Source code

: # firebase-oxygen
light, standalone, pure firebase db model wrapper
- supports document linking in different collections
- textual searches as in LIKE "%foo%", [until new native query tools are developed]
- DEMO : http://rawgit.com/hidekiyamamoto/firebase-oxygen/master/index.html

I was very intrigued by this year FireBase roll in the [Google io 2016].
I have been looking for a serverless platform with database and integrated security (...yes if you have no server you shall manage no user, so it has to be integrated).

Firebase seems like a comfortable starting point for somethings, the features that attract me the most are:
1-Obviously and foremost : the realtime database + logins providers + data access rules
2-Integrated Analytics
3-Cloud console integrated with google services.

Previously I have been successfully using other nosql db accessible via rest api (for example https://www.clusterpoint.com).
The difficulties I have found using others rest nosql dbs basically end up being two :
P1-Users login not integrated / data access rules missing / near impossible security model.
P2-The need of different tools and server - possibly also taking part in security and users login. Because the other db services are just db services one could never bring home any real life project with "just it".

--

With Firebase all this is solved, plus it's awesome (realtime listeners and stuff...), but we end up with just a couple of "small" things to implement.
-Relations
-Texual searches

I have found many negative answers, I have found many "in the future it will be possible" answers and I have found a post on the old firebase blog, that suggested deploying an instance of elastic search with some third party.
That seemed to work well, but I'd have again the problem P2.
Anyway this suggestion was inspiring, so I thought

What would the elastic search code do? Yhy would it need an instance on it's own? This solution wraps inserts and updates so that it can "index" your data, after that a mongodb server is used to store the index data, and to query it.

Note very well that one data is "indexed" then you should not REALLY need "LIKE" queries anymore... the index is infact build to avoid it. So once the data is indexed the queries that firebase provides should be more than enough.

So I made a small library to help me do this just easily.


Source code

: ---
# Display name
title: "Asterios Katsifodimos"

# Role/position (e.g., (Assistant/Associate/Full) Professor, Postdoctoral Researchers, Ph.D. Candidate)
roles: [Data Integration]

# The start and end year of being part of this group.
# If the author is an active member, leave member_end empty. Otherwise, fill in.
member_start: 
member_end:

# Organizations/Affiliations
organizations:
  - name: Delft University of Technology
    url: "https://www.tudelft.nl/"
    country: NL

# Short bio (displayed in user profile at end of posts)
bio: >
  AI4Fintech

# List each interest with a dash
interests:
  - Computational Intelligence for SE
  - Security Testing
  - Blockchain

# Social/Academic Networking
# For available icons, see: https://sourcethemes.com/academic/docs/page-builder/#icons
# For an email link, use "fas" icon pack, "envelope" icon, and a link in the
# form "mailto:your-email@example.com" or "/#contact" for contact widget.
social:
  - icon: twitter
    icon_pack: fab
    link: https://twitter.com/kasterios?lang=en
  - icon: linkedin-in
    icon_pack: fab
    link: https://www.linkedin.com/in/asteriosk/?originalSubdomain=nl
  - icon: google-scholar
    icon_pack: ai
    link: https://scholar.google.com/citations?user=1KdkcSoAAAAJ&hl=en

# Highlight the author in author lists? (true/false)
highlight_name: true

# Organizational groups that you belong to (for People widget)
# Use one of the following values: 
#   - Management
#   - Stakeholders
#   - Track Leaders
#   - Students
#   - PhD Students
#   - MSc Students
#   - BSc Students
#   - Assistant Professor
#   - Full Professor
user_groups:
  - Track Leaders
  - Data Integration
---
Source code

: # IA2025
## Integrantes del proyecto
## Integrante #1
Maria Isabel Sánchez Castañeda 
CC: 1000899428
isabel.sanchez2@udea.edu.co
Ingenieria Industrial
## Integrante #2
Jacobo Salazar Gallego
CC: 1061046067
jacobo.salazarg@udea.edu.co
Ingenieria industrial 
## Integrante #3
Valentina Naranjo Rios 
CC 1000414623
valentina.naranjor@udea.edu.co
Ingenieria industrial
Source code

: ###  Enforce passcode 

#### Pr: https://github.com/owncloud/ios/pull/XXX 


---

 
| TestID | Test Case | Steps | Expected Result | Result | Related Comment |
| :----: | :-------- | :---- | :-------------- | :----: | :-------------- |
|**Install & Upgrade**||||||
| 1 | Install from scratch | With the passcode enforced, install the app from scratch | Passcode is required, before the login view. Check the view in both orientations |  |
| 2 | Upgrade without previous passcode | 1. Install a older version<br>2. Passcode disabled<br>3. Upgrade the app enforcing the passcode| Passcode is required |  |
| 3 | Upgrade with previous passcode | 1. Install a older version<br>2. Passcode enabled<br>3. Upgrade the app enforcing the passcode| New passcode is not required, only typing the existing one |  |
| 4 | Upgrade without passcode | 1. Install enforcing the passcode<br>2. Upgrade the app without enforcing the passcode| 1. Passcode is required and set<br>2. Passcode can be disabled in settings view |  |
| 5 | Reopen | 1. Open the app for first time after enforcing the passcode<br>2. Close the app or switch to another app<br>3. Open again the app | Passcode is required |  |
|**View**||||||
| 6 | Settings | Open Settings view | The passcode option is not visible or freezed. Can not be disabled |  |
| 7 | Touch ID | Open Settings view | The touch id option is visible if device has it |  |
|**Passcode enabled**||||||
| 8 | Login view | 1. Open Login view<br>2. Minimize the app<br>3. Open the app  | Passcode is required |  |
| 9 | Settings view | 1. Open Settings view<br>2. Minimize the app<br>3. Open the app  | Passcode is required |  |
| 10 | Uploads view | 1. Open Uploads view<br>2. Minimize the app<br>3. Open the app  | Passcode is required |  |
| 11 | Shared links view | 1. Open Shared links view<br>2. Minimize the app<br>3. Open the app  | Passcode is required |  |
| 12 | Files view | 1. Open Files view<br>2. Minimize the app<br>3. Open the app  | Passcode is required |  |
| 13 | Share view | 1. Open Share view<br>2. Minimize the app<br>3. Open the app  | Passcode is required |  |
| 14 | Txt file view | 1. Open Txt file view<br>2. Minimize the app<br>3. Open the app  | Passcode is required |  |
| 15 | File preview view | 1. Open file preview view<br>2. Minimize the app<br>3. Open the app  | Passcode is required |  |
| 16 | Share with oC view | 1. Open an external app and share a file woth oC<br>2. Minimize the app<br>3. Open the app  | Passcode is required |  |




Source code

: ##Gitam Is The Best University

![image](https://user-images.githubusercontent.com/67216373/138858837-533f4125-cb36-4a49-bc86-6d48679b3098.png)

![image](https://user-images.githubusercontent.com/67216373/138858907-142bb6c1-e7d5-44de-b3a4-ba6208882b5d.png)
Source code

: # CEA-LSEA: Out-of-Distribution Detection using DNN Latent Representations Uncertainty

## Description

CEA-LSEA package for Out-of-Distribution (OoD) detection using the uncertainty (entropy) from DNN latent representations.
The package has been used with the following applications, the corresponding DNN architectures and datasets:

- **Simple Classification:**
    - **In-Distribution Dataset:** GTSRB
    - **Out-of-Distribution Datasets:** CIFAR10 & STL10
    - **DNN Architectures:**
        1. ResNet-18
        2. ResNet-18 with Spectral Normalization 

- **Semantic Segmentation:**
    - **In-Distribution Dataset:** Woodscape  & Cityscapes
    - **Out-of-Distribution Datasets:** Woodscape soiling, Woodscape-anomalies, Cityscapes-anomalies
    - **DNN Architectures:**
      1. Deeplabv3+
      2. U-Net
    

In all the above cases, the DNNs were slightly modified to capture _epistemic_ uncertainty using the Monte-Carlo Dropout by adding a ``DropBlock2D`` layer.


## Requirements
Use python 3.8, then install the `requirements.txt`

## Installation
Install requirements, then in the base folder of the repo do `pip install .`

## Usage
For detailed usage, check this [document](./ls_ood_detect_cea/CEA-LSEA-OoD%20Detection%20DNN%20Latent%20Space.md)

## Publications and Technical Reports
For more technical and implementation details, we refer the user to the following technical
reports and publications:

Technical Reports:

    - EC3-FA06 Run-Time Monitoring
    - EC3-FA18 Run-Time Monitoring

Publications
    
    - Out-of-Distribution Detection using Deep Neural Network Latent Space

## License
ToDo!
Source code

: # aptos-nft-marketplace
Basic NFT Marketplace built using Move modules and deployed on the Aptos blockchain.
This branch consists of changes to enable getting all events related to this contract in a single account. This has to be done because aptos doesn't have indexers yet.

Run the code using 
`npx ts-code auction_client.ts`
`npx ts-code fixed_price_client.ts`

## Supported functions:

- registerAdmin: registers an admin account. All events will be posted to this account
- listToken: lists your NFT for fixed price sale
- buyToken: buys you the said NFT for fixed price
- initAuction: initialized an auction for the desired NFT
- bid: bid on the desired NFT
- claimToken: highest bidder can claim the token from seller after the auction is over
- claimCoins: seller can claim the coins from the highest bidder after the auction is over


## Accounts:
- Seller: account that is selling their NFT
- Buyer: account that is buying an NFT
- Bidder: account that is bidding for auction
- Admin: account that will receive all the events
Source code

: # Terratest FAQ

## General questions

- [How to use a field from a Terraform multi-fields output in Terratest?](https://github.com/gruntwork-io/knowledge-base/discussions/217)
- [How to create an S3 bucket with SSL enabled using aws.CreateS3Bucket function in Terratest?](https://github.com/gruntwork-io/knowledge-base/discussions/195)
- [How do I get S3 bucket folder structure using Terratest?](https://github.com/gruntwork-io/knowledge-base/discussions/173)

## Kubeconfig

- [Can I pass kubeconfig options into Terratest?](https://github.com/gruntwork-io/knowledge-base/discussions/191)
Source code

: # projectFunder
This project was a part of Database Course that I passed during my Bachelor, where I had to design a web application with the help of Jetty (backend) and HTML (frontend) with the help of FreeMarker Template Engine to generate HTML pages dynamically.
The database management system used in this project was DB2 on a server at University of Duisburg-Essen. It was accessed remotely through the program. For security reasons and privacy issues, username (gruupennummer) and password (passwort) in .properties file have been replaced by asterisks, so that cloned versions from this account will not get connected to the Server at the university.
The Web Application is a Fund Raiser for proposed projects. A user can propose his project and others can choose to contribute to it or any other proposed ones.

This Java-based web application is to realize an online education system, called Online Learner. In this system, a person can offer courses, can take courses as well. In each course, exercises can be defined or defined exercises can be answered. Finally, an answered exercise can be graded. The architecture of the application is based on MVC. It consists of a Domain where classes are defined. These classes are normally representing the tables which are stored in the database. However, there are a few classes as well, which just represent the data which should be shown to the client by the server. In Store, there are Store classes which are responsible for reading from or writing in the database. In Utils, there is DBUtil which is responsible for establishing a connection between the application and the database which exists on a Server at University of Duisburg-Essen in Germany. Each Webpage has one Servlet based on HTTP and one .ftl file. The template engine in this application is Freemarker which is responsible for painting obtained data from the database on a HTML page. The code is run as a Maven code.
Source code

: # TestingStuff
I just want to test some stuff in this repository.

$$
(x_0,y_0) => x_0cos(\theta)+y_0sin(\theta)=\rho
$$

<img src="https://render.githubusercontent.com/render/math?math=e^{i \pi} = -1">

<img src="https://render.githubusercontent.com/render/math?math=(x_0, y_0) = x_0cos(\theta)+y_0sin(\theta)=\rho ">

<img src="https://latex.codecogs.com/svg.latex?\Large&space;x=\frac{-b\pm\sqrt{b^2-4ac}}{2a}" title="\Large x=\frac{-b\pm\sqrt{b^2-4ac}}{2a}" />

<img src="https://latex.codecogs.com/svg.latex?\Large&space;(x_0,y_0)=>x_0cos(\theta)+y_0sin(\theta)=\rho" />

----------------

In the listing above, reproduce the first line and each one after it through the line that contains "- textual searches".

Source code

: # firebase-oxygen
light, standalone, pure firebase db model wrapper
- supports document linking in different collections
- textual searches as in LIKE "%foo%", [until new native query tools are developed]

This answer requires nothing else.